[Opening Supplied records section]
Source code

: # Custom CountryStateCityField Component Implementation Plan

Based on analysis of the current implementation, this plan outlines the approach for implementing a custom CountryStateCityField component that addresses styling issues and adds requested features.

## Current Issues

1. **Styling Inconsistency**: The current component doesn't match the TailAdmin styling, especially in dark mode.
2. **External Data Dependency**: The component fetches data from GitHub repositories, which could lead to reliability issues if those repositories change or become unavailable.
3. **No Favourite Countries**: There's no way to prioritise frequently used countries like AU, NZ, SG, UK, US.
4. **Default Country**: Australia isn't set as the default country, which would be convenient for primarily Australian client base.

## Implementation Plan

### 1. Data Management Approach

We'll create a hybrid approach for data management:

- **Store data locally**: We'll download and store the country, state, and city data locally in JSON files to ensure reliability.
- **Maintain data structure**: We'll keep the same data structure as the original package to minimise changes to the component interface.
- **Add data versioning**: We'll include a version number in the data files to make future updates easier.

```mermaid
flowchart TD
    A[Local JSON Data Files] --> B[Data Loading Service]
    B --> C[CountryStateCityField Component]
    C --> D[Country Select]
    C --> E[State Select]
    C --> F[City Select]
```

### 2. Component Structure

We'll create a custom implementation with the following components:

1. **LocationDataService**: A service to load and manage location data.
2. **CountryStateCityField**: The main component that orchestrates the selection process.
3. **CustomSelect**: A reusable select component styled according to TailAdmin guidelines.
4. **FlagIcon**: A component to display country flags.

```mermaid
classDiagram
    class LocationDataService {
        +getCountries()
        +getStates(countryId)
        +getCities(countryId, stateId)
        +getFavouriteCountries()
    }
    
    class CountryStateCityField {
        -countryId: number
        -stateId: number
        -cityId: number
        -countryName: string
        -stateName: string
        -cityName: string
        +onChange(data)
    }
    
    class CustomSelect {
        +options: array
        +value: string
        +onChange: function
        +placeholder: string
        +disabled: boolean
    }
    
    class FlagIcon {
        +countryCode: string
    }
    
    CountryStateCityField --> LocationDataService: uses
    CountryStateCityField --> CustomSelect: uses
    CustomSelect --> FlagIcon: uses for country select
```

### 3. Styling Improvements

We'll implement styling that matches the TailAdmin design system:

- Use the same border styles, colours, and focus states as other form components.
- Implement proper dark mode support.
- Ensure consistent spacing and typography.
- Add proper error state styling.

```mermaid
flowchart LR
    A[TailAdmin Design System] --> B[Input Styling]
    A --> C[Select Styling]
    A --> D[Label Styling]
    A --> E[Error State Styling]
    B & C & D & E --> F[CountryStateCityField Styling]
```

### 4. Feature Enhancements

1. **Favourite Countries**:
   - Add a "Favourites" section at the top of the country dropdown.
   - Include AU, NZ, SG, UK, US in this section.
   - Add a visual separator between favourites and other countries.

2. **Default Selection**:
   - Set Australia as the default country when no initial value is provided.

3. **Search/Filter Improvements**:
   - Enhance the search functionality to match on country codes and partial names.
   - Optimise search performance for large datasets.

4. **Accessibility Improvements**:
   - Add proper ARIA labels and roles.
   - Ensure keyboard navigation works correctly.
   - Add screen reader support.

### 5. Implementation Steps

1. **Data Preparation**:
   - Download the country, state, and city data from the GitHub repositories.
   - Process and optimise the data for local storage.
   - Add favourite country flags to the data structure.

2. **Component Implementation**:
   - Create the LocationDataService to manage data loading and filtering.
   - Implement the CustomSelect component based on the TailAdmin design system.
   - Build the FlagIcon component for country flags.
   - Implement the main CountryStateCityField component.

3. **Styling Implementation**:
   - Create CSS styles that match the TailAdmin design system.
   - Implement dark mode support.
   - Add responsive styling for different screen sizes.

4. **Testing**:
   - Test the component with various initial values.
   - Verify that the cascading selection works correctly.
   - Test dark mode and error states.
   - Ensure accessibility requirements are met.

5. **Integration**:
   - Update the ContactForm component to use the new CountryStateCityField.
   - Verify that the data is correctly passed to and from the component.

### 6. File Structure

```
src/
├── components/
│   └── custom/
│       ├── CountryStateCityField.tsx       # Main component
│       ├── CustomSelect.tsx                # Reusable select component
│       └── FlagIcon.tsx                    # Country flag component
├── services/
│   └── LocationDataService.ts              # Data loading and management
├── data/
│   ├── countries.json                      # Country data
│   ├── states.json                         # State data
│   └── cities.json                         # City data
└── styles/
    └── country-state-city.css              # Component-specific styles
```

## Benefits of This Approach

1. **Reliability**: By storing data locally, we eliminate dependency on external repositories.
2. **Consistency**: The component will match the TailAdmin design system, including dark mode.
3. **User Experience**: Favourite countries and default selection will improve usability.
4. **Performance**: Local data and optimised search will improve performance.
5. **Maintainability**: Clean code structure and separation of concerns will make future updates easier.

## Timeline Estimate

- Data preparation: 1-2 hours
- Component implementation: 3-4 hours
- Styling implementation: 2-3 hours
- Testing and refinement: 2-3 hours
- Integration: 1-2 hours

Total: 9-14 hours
[Closing Supplied records section]
▶ _About this exercise_:
Send back all the records above word for word.

▶ _Problem solution_:
Source code

: # Custom CountryStateCityField Component Implementation Plan

Based on analysis of the current implementation, this plan outlines the approach for implementing a custom CountryStateCityField component that addresses styling issues and adds requested features.

## Current Issues

1. **Styling Inconsistency**: The current component doesn't match the TailAdmin styling, especially in dark mode.
2. **External Data Dependency**: The component fetches data from GitHub repositories, which could lead to reliability issues if those repositories change or become unavailable.
3. **No Favourite Countries**: There's no way to prioritise frequently used countries like AU, NZ, SG, UK, US.
4. **Default Country**: Australia isn't set as the default country, which would be convenient for primarily Australian client base.

## Implementation Plan

### 1. Data Management Approach

We'll create a hybrid approach for data management:

- **Store data locally**: We'll download and store the country, state, and city data locally in JSON files to ensure reliability.
- **Maintain data structure**: We'll keep the same data structure as the original package to minimise changes to the component interface.
- **Add data versioning**: We'll include a version number in the data files to make future updates easier.

```mermaid
flowchart TD
    A[Local JSON Data Files] --> B[Data Loading Service]
    B --> C[CountryStateCityField Component]
    C --> D[Country Select]
    C --> E[State Select]
    C --> F[City Select]
```

### 2. Component Structure

We'll create a custom implementation with the following components:

1. **LocationDataService**: A service to load and manage location data.
2. **CountryStateCityField**: The main component that orchestrates the selection process.
3. **CustomSelect**: A reusable select component styled according to TailAdmin guidelines.
4. **FlagIcon**: A component to display country flags.

```mermaid
classDiagram
    class LocationDataService {
        +getCountries()
        +getStates(countryId)
        +getCities(countryId, stateId)
        +getFavouriteCountries()
    }
    
    class CountryStateCityField {
        -countryId: number
        -stateId: number
        -cityId: number
        -countryName: string
        -stateName: string
        -cityName: string
        +onChange(data)
    }
    
    class CustomSelect {
        +options: array
        +value: string
        +onChange: function
        +placeholder: string
        +disabled: boolean
    }
    
    class FlagIcon {
        +countryCode: string
    }
    
    CountryStateCityField --> LocationDataService: uses
    CountryStateCityField --> CustomSelect: uses
    CustomSelect --> FlagIcon: uses for country select
```

### 3. Styling Improvements

We'll implement styling that matches the TailAdmin design system:

- Use the same border styles, colours, and focus states as other form components.
- Implement proper dark mode support.
- Ensure consistent spacing and typography.
- Add proper error state styling.

```mermaid
flowchart LR
    A[TailAdmin Design System] --> B[Input Styling]
    A --> C[Select Styling]
    A --> D[Label Styling]
    A --> E[Error State Styling]
    B & C & D & E --> F[CountryStateCityField Styling]
```

### 4. Feature Enhancements

1. **Favourite Countries**:
   - Add a "Favourites" section at the top of the country dropdown.
   - Include AU, NZ, SG, UK, US in this section.
   - Add a visual separator between favourites and other countries.

2. **Default Selection**:
   - Set Australia as the default country when no initial value is provided.

3. **Search/Filter Improvements**:
   - Enhance the search functionality to match on country codes and partial names.
   - Optimise search performance for large datasets.

4. **Accessibility Improvements**:
   - Add proper ARIA labels and roles.
   - Ensure keyboard navigation works correctly.
   - Add screen reader support.

### 5. Implementation Steps

1. **Data Preparation**:
   - Download the country, state, and city data from the GitHub repositories.
   - Process and optimise the data for local storage.
   - Add favourite country flags to the data structure.

2. **Component Implementation**:
   - Create the LocationDataService to manage data loading and filtering.
   - Implement the CustomSelect component based on the TailAdmin design system.
   - Build the FlagIcon component for country flags.
   - Implement the main CountryStateCityField component.

3. **Styling Implementation**:
   - Create CSS styles that match the TailAdmin design system.
   - Implement dark mode support.
   - Add responsive styling for different screen sizes.

4. **Testing**:
   - Test the component with various initial values.
   - Verify that the cascading selection works correctly.
   - Test dark mode and error states.
   - Ensure accessibility requirements are met.

5. **Integration**:
   - Update the ContactForm component to use the new CountryStateCityField.
   - Verify that the data is correctly passed to and from the component.

### 6. File Structure

```
src/
├── components/
│   └── custom/
│       ├── CountryStateCityField.tsx       # Main component
│       ├── CustomSelect.tsx                # Reusable select component
│       └── FlagIcon.tsx                    # Country flag component
├── services/
│   └── LocationDataService.ts              # Data loading and management
├── data/
│   ├── countries.json                      # Country data
│   ├── states.json                         # State data
│   └── cities.json                         # City data
└── styles/
    └── country-state-city.css              # Component-specific styles
```

## Benefits of This Approach

1. **Reliability**: By storing data locally, we eliminate dependency on external repositories.
2. **Consistency**: The component will match the TailAdmin design system, including dark mode.
3. **User Experience**: Favourite countries and default selection will improve usability.
4. **Performance**: Local data and optimised search will improve performance.
5. **Maintainability**: Clean code structure and separation of concerns will make future updates easier.

## Timeline Estimate

- Data preparation: 1-2 hours
- Component implementation: 3-4 hours
- Styling implementation: 2-3 hours
- Testing and refinement: 2-3 hours
- Integration: 1-2 hours

Total: 9-14 hours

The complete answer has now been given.